Document images with source code
==*==

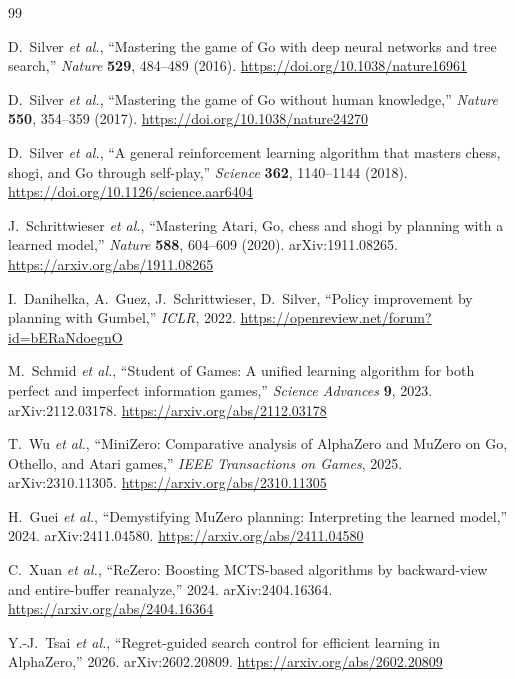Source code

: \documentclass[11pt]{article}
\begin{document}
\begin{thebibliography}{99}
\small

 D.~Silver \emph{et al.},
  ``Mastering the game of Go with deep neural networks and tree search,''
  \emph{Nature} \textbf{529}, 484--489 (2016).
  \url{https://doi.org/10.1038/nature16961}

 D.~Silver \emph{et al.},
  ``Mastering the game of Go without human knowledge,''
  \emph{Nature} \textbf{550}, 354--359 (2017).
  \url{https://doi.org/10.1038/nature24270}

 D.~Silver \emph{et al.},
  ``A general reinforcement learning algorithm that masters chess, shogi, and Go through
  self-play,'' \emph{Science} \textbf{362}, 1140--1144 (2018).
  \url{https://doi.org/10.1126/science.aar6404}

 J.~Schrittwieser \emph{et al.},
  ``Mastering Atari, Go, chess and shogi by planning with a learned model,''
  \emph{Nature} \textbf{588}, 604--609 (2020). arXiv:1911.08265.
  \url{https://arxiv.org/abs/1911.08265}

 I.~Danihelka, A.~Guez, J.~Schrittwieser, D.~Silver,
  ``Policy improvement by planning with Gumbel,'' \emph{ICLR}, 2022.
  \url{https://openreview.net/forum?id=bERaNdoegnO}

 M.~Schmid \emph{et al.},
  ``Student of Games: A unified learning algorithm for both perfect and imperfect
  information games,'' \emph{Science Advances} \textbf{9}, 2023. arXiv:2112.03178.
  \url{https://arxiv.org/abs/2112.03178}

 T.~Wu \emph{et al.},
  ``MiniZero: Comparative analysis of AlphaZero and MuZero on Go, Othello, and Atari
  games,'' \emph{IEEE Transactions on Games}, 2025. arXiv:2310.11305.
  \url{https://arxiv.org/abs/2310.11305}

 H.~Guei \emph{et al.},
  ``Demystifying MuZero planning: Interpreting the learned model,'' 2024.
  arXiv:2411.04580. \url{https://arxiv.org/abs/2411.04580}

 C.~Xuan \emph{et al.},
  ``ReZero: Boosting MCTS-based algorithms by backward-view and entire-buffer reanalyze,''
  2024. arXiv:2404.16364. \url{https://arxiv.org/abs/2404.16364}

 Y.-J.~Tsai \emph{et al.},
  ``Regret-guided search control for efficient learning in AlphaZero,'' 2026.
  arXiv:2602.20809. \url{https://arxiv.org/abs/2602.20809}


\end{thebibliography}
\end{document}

==*==

> **WHAT THIS TASK INVOLVES**:
Look through the entries above. Copy each line in which the string "model" occurs.

> **RESULT**:
  ``Mastering Atari, Go, chess and shogi by planning with a learned model,''
  ``Demystifying MuZero planning: Interpreting the learned model,'' 2024.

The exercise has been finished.